*What this task involves*
Search the records for the word "emph" and pick out every line that has it.
________
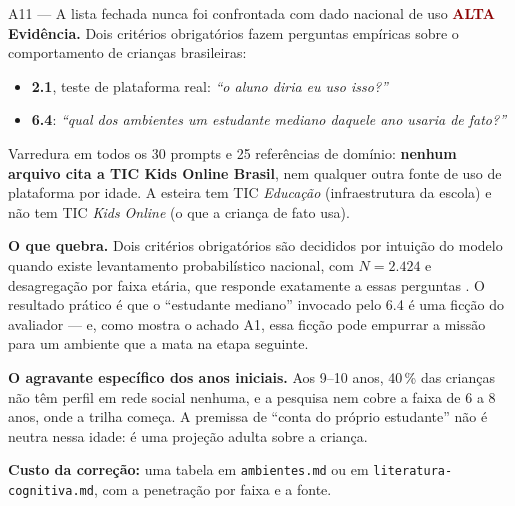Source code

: \documentclass[11pt,a4paper]{article}
\newcommand{\sevalta}{\textcolor{DarkRed}{\textbf{ALTA}}}
\begin{document}
\begin{achadobox}{A11 --- A lista fechada nunca foi confrontada com dado nacional de uso \hfill \sevalta}
\textbf{Evid\^encia.} Dois crit\'erios obrigat\'orios fazem perguntas emp\'iricas sobre o
comportamento de crian\c{c}as brasileiras:

\begin{itemize}
  \item \textbf{2.1}, teste de plataforma real: \emph{``o aluno diria eu uso isso?''}
  \item \textbf{6.4}: \emph{``qual dos ambientes um estudante mediano daquele ano usaria de
        fato?''}
\end{itemize}

Varredura em todos os 30 prompts e 25 refer\^encias de dom\'inio: \textbf{nenhum arquivo cita a
TIC Kids Online Brasil}, nem qualquer outra fonte de uso de plataforma por idade. A esteira tem
TIC \emph{Educa\c{c}\~ao} (infraestrutura da escola) e n\~ao tem TIC \emph{Kids Online} (o que a
crian\c{c}a de fato usa).

\textbf{O que quebra.} Dois crit\'erios obrigat\'orios s\~ao decididos por intui\c{c}\~ao do
modelo quando existe levantamento probabil\'istico nacional, com $N = 2.424$ e desagrega\c{c}\~ao
por faixa et\'aria, que responde exatamente a essas perguntas \cite{tickids2024}. O resultado
pr\'atico \'e que o ``estudante mediano'' invocado pelo 6.4 \'e uma fic\c{c}\~ao do avaliador ---
e, como mostra o achado A1, essa fic\c{c}\~ao pode empurrar a miss\~ao para um ambiente que a mata
na etapa seguinte.

\textbf{O agravante espec\'ifico dos anos iniciais.} Aos 9--10 anos, 40\,\% das crian\c{c}as
n\~ao t\^em perfil em rede social nenhuma, e a pesquisa nem cobre a faixa de 6 a 8 anos, onde a
trilha come\c{c}a. A premissa de ``conta do pr\'oprio estudante'' n\~ao \'e neutra nessa idade:
\'e uma proje\c{c}\~ao adulta sobre a crian\c{c}a.

\textbf{Custo da corre\c{c}\~ao:} uma tabela em \texttt{ambientes.md} ou em
\texttt{literatura-cognitiva.md}, com a penetra\c{c}\~ao por faixa e a fonte.
\end{achadobox}
\end{document}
________
*Task answer*
  \item \textbf{2.1}, teste de plataforma real: \emph{``o aluno diria eu uso isso?''}
  \item \textbf{6.4}: \emph{``qual dos ambientes um estudante mediano daquele ano usaria de
TIC \emph{Educa\c{c}\~ao} (infraestrutura da escola) e n\~ao tem TIC \emph{Kids Online} (o que a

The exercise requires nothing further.